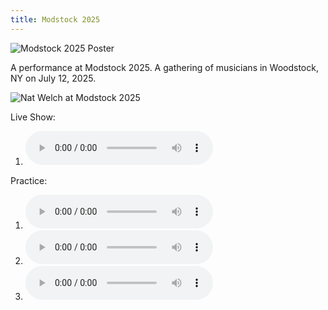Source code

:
 ```yaml
---
title: Modstock 2025
---
```


![Modstock 2025 Poster](https://icco.imgix.net/photos/2025/0MAH43D1QTD9G.jpg?w=600)

A performance at Modstock 2025. A gathering of musicians in Woodstock, NY on July 12, 2025.

![Nat Welch at Modstock 2025](https://icco.imgix.net/photos/2025/0MAH3Y45FTFBF.heic?w=600)

Live Show:

1. <audio controls src="/wiki/music/subalpinedrift-modstock-2025.mp3" ></audio>

Practice:

 1. <audio controls src="/wiki/music/250615_0004.mp3"></audio>
 1. <audio controls src="/wiki/music/250708_0005.mp3"></audio>
 1. <audio controls src="/wiki/music/250712_0006.mp3"></audio>
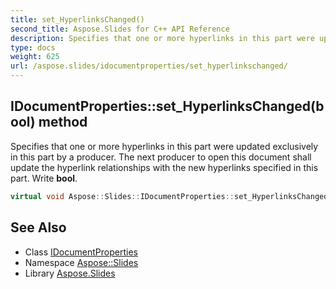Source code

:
 ```yaml
---
title: set_HyperlinksChanged()
second_title: Aspose.Slides for C++ API Reference
description: Specifies that one or more hyperlinks in this part were updated exclusively in this part by a producer. The next producer to open this document shall update the hyperlink relationships with the new hyperlinks specified in this part. Write bool.
type: docs
weight: 625
url: /aspose.slides/idocumentproperties/set_hyperlinkschanged/
---
```

## IDocumentProperties::set_HyperlinksChanged(bool) method


Specifies that one or more hyperlinks in this part were updated exclusively in this part by a producer. The next producer to open this document shall update the hyperlink relationships with the new hyperlinks specified in this part. Write **bool**.

```cpp
virtual void Aspose::Slides::IDocumentProperties::set_HyperlinksChanged(bool value)=0
```

## See Also

* Class [IDocumentProperties](../)
* Namespace [Aspose::Slides](../../)
* Library [Aspose.Slides](../../../)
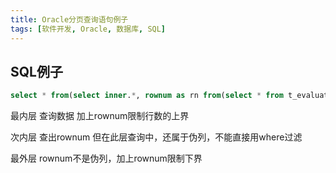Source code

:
 ```yaml
---
title: Oracle分页查询语句例子
tags: [软件开发, Oracle, 数据库, SQL]
---
```


## SQL例子

```sql
select * from(select inner.*, rownum as rn from(select * from t_evaluate where rownum < 21) inner) outer where outer.rn > 10;
```

最内层 查询数据 加上rownum限制行数的上界

次内层 查出rownum 但在此层查询中，还属于伪列，不能直接用where过滤

最外层 rownum不是伪列，加上rownum限制下界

**What you have to do**
Transcribe exactly the lines from the one with "## See Also" to the last line of the records, both included, so that no picture appears in the copy.

**Exercise answer**
## See Also

* Class [IDocumentProperties](../)
* Namespace [Aspose::Slides](../../)
* Library [Aspose.Slides](../../../)
Source code

:
 ```yaml
---
title: Oracle分页查询语句例子
tags: [软件开发, Oracle, 数据库, SQL]
---
```


## SQL例子

```sql
select * from(select inner.*, rownum as rn from(select * from t_evaluate where rownum < 21) inner) outer where outer.rn > 10;
```

最内层 查询数据 加上rownum限制行数的上界

次内层 查出rownum 但在此层查询中，还属于伪列，不能直接用where过滤

最外层 rownum不是伪列，加上rownum限制下界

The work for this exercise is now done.